§ **THE TASK**:
From the records below, output exactly the lines running from the line containing "<p>Then, if I" through the line containing "a subsidiary company.</block>", and no others.

:: RECORDS ::

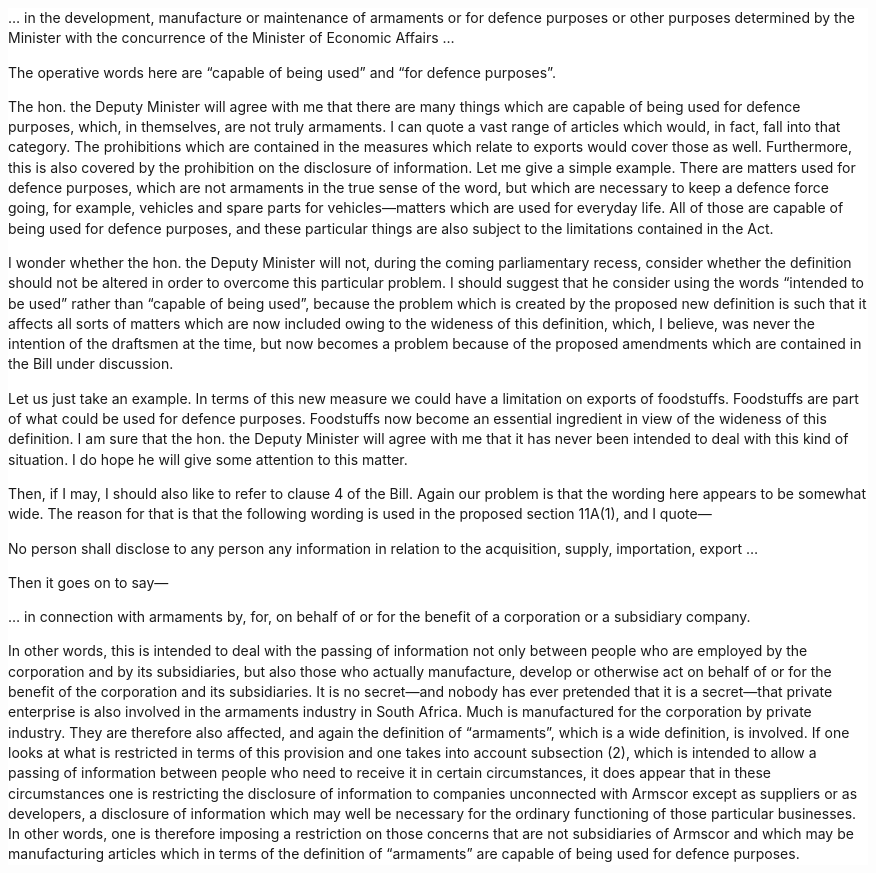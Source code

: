 <block name="quote">&#x2026; in the development, manufacture or maintenance of armaments or for defence purposes or other purposes determined by the Minister with the concurrence of the Minister of Economic Affairs &#x2026;</block>

<p>The operative words here are &#x201C;capable of being used&#x201D; and &#x201C;for defence purposes&#x201D;.</p>

<p>The hon. the Deputy Minister will agree with me that there are many things which are capable of being used for defence purposes, which, in themselves, are not truly armaments. I can quote a vast range of articles which would, in fact, fall into that category. The prohibitions which are contained in the measures which relate to exports would cover those as well. Furthermore, this is also covered by the prohibition on the disclosure of information. Let me give a simple example. There are matters used for defence purposes, which are not armaments in the true sense of the word, but which are necessary to keep a defence force going, for example, vehicles and spare parts for vehicles&#x2014;matters which are used for everyday life. All of those are capable of being used for defence purposes, and these particular things are also subject to the limitations contained in the Act.</p>

<p>I wonder whether the hon. the Deputy Minister will not, during the coming parliamentary recess, consider whether the definition should not be altered in order to overcome this particular problem. I should suggest that he consider using the words &#x201C;intended to be used&#x201D; rather than &#x201C;capable of being used&#x201D;, because the problem which is created by the proposed new definition is such that it affects all sorts of matters which are now included owing to the wideness of this definition, which, I believe, was never the intention of the draftsmen at the time, but now becomes a problem because of the proposed amendments which are contained in the Bill under discussion.</p>

<p>Let us just take an example. In terms of this new measure we could have a limitation on exports of foodstuffs. Foodstuffs are part of what could be used for defence purposes. Foodstuffs now become an essential ingredient in view of the wideness of this definition. I am sure that the hon. the Deputy Minister will agree with me that it has never been intended to deal with this kind of situation. I do hope he will give some attention to this matter.</p>

<p>Then, if I may, I should also like to refer to clause 4 of the Bill. Again our problem is that the wording here appears to be somewhat wide. The reason for that is that the following wording is used in the proposed section 11A(1), and I quote&#x2014;</p>

<block name="quote">No person shall disclose to any person any information in relation to the acquisition, supply, importation, export &#x2026;</block>

<p>Then it goes on to say&#x2014;</p>

<block name="quote">&#x2026; in connection with armaments by, for, on behalf of or for the benefit of a corporation or a subsidiary company.</block>

<p><span class="col_8317-8318" refersTo="page_0891"/>In other words, this is intended to deal with the passing of information not only between people who are employed by the corporation and by its subsidiaries, but also those who actually manufacture, develop or otherwise act on behalf of or for the benefit of the corporation and its subsidiaries. It is no secret&#x2014;and nobody has ever pretended that it is a secret&#x2014;that private enterprise is also involved in the armaments industry in South Africa. Much is manufactured for the corporation by private industry. They are therefore also affected, and again the definition of &#x201C;armaments&#x201D;, which is a wide definition, is involved. If one looks at what is restricted in terms of this provision and one takes into account subsection (2), which is intended to allow a passing of information between people who need to receive it in certain circumstances, it does appear that in these circumstances one is restricting the disclosure of information to companies unconnected with Armscor except as suppliers or as developers, a disclosure of information which may well be necessary for the ordinary functioning of those particular businesses. In other words, one is therefore imposing a restriction on those concerns that are not subsidiaries of Armscor and which may be manufacturing articles which in terms of the definition of &#x201C;armaments&#x201D; are capable of being used for defence purposes.</p>

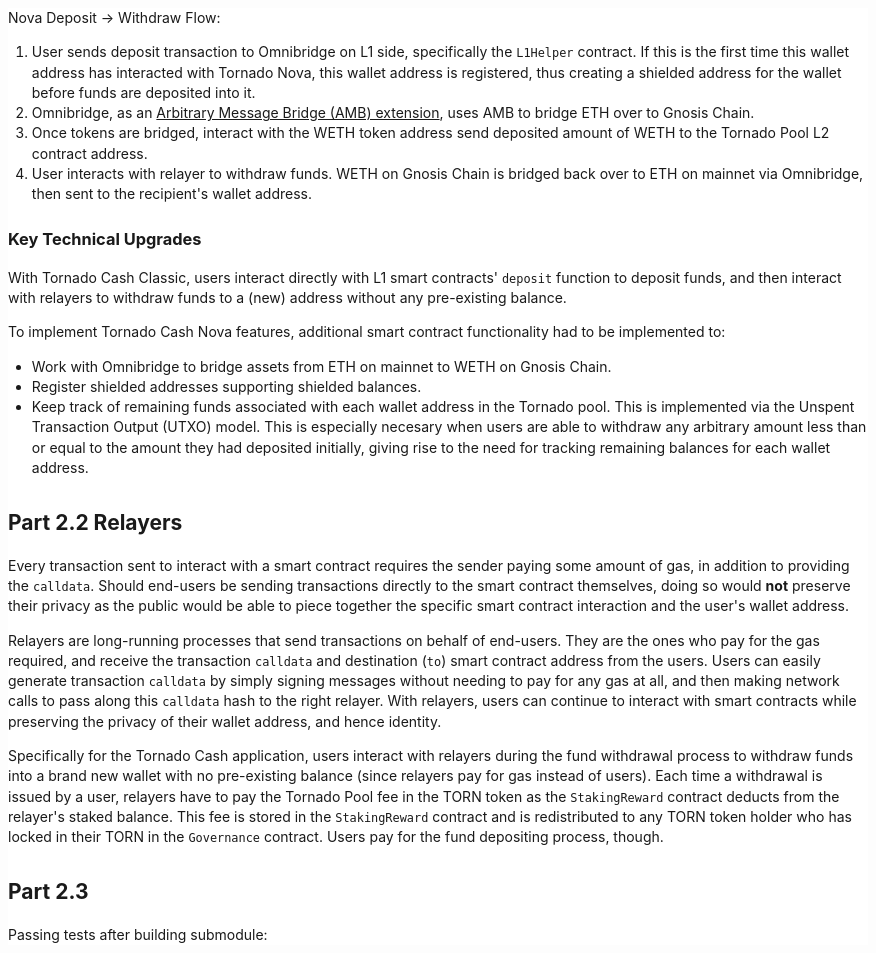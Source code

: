 Nova Deposit -> Withdraw Flow:

1. User sends deposit transaction to Omnibridge on L1 side, specifically the `L1Helper` contract. If this is the first time this wallet address has interacted with Tornado Nova, this wallet address is registered, thus creating a shielded address for the wallet before funds are deposited into it.
2. Omnibridge, as an [Arbitrary Message Bridge (AMB) extension](https://docs.tokenbridge.net/eth-xdai-amb-bridge/about-the-eth-xdai-amb), uses AMB to bridge ETH over to Gnosis Chain.
3. Once tokens are bridged, interact with the WETH token address send deposited amount of WETH to the Tornado Pool L2 contract address.
4. User interacts with relayer to withdraw funds. WETH on Gnosis Chain is bridged back over to ETH on mainnet via Omnibridge, then sent to the recipient's wallet address.

### Key Technical Upgrades

With Tornado Cash Classic, users interact directly with L1 smart contracts' `deposit` function to deposit funds, and then interact with relayers to withdraw funds to a (new) address without any pre-existing balance.

To implement Tornado Cash Nova features, additional smart contract functionality had to be implemented to:

- Work with Omnibridge to bridge assets from ETH on mainnet to WETH on Gnosis Chain.
- Register shielded addresses supporting shielded balances.
- Keep track of remaining funds associated with each wallet address in the Tornado pool. This is implemented via the Unspent Transaction Output (UTXO) model. This is especially necesary when users are able to withdraw any arbitrary amount less than or equal to the amount they had deposited initially, giving rise to the need for tracking remaining balances for each wallet address.

## Part 2.2 Relayers

Every transaction sent to interact with a smart contract requires the sender paying some amount of gas, in addition to providing the `calldata`. Should end-users be sending transactions directly to the smart contract themselves, doing so would **not** preserve their privacy as the public would be able to piece together the specific smart contract interaction and the user's wallet address.

Relayers are long-running processes that send transactions on behalf of end-users. They are the ones who pay for the gas required, and receive the transaction `calldata` and destination (`to`) smart contract address from the users. Users can easily generate transaction `calldata` by simply signing messages without needing to pay for any gas at all, and then making network calls to pass along this `calldata` hash to the right relayer. With relayers, users can continue to interact with smart contracts while preserving the privacy of their wallet address, and hence identity.

Specifically for the Tornado Cash application, users interact with relayers during the fund withdrawal process to withdraw funds into a brand new wallet with no pre-existing balance (since relayers pay for gas instead of users). Each time a withdrawal is issued by a user, relayers have to pay the Tornado Pool fee in the TORN token as the `StakingReward` contract deducts from the relayer's staked balance. This fee is stored in the `StakingReward` contract and is redistributed to any TORN token holder who has locked in their TORN in the `Governance` contract. Users pay for the fund depositing process, though.

## Part 2.3

Passing tests after building submodule:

:::

§ **YOUR RESPONSE**:
<p>Then, if I may, I should also like to refer to clause 4 of the Bill. Again our problem is that the wording here appears to be somewhat wide. The reason for that is that the following wording is used in the proposed section 11A(1), and I quote&#x2014;</p>

<block name="quote">No person shall disclose to any person any information in relation to the acquisition, supply, importation, export &#x2026;</block>

<p>Then it goes on to say&#x2014;</p>

<block name="quote">&#x2026; in connection with armaments by, for, on behalf of or for the benefit of a corporation or a subsidiary company.</block>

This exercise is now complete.